X_train, y_train = features[:idx], responses[:idx]
X_test, y_test = features[idx:], responses[idx:]


def regression_cross_validation(X_train, y_train, n_mins):
    for n_min in n_mins:
        n_folds = 5
        k_folds = KFold(n_splits=n_folds)
        mean_rate = np.zeros(len(n_mins))
        for i, (train, val) in enumerate(k_folds.split(X_train, y_train)):
            train_X, train_y = features[train], responses[train]
            X_val, y_val = features[val], responses[val]
            RegTree = RegressionTree(n_min=n_min)
            RegTree.train(train_X, train_y)
            y_preds = []
            for sample in range(X_val.shape[0]):
                y_preds.append(RegTree.predict(X_val[sample]))
            # remask the ground truth responses, as the regression tree shall produce real numbers as predictions
            y_val = np.array([3 if y == 1 else 9 for y in y_val])
            mean_rate[i-1] = np.mean(y_preds != y_val)
        print(f"The mean error rate for training with n_min of {n_min}: {np.mean(mean_rate)}, standard deviation: {np.std(mean_rate)}")

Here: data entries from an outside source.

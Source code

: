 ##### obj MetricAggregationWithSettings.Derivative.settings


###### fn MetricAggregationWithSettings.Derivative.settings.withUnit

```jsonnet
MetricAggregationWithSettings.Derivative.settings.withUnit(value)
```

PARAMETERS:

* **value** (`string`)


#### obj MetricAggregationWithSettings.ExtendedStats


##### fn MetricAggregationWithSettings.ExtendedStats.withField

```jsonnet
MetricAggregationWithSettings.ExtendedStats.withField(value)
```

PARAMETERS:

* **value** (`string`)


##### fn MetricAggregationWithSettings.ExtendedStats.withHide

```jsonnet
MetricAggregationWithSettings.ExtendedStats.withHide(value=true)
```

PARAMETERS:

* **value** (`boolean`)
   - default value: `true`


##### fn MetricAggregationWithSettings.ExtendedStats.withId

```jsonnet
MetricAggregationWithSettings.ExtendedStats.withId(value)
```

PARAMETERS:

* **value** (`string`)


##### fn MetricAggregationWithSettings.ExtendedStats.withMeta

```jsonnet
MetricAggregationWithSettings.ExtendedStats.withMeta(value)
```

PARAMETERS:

regression_cross_validation(X_train, y_train, [5, 10, 20, 50])

The mean error rate for training with n_min of 5: 0.0967171717171717, standard deviation: 0.039928014418550185
The mean error rate for training with n_min of 10: 0.1287037037037037, standard deviation: 0.04576547539354592
The mean error rate for training with n_min of 20: 0.14267676767676768, standard deviation: 0.0570453123282618
The mean error rate for training with n_min of 50: 0.17112794612794613, standard deviation: 0.1011246194268189


best result for n_min of 5, overall the error rate is decent but not as low as I wished for. Compared to the sample solution in ex1 for the same task with svm's, this has a similar error rate. Trainig time is very fast.

In [326]:
n_min = [5]
RegTree = RegressionTree(n_min[0])
RegTree.train(X_train, y_train, n_min)
y_preds = []
for sample in range(X_test.shape[0]):
    y_preds.append(RegTree.predict(X_test[sample]))
y_test = np.array([3 if y == 1 else 9 for y in y_test])
print(f"The test error with n_min of {n_min[0]}: {np.mean(y_preds != y_test)}")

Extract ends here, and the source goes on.